Les âmes pures me diront « mais non, j’aime un couteau parce qu’il est beau, point barre (comme l’ancien premier ministre qui découvrit cette nouvelle zone érogène…)». Et bien moi, je me dois de me l’avouer, le prix payé pour un couteau participe grandement au plaisir que j’ai à l’utiliser…
Je m’explique…
Pas plus tard qu’hier, au salon des vieilles armes et de la coutellerie de Rungis, fort bien reçu sur le stand de Braddy, où je festoyais goulument, il me fut présenté, en fin de salon, un couteau pas banal…

Hawkbill, piémontais et bois ondé, à priori, pas mon kiff, comme disent les jeunes qui ont du vocabulaire, mais voilà…
« mouais, c’est pas mal, c’t’un Séga en plus… c’est combien ? »
« 40 euro » me dit le comparse de Braddy, un homme charmant avec des pièces de collection étonnantes, dont une canne pistolet digne d’Hercule Poirot.
« diantre ! » me dis-je en mon fort intérieur, « mais c’est fort peu cher !

N’écoutant que ma volonté, qui n’eut pas gain de cause, j’achetais vite ce couteau, qui sommes toutes, à plein de défauts mais aussi plein de qualités, dont une, qui n’est pas des moindres, est la modicité de son prix, ce qui me permet de revenir au début de mon propos, dont des digressions multiples m’avaient fort écartées. (Essayez donc de dire cette phrase à voix haute sans reprendre votre souffle au milieu, et vous saurez si la plongée en apnée est un sport fait pour vous).
Je me dois d’avouer que mon esprit paysan me fait souvent apprécier le vilain petit canard, acquis à faible prix, par rapport au Gravelines resplendissant que j’eu pu acquérir. Les mauvaises langues, et elles sont nombreuses, me diront que mon cotés Jeb Stuart y est aussi pour quelque chose…

J’en conviens !

Néanmoins, j’éprouve beaucoup de plaisir à manger avec un couteau ancien obtenu contre un poignée d’euro, et donc il faut bien l’avouer, le fait d’avoir l’impression de faire « une affaire » me le rendra cher à mon cœur, ce couteau délaissé par son précédent propriétaire…
Mais bon, il faut tout de même que l’heureux élu ait quelques atouts, je ne vais pas me jeter sur le premier marin (couteau de !) qui passe au prétexte que la faiblesse de son prix justifie de l’intérêt que je pourrais lui porter.

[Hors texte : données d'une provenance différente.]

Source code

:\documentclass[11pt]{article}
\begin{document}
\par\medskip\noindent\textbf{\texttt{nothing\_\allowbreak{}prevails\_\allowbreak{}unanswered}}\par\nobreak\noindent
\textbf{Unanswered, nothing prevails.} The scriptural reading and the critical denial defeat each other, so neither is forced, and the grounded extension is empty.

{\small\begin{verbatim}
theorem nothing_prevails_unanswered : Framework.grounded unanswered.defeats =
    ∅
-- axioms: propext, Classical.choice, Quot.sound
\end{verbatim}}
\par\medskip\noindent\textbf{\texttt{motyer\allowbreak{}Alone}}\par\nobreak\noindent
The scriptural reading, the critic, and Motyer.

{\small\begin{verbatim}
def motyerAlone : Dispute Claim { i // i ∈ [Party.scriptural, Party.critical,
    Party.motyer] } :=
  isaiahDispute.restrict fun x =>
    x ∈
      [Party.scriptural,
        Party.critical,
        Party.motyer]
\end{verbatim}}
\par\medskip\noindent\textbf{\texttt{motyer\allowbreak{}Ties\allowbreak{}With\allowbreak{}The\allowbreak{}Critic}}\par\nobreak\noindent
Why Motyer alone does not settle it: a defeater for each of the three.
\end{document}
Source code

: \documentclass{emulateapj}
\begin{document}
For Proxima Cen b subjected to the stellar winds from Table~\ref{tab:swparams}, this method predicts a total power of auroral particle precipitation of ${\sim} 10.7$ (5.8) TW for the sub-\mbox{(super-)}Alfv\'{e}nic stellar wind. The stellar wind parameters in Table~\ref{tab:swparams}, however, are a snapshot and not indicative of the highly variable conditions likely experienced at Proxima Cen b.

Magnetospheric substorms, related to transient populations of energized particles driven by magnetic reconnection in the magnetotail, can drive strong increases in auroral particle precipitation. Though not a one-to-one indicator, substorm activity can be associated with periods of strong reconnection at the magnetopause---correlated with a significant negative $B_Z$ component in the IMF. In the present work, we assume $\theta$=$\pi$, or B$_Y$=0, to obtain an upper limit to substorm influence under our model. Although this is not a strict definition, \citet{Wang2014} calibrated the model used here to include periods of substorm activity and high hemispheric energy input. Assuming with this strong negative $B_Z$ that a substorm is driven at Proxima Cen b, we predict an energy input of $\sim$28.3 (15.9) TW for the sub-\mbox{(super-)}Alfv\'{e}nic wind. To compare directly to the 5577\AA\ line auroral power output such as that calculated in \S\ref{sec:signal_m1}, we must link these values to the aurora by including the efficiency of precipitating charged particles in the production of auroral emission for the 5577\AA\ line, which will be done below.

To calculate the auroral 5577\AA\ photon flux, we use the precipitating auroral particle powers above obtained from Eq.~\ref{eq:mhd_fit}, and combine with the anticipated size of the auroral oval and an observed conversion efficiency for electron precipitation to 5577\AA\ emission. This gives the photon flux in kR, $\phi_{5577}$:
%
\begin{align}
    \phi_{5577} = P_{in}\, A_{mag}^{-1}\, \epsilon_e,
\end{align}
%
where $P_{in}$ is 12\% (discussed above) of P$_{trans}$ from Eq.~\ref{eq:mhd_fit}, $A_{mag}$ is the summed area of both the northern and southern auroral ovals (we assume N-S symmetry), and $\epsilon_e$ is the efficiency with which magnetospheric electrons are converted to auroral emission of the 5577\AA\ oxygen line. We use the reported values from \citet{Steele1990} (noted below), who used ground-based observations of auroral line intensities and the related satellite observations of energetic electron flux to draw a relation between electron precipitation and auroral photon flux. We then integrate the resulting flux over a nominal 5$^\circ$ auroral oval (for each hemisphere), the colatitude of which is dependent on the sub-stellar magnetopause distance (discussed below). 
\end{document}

Par exemple, ce nouvel achat compulsif a quelques défauts, déjà cités, mais il a pour lui d’être NIB, en Xc75 forgé avec une belle ligne de trempe, une lentille en fer martelé et laiton, une ligne élégante… et son prix, 40 euro…
Essayez donc de trouver un grand pliant d’artisan connu, neuf à ce prix…
L’avoir acheté à faible prix lui donne un « vécu » affectif, qui le place d’ors et déjà en bonne place dans mon cœur…

Bien sûr, un hawkbill n’est pas simple d’usage, mais je devrais pouvoir l’utiliser au jardin pour couper des plantes envahissantes, où sa lame fine (« tu préfères la fine ou l’épaisse ? » dixit notre regretté efix), fera merveille et la longueur du tranchant « faucillesque » me permettra de trancher mon cèleri en toute quiétude !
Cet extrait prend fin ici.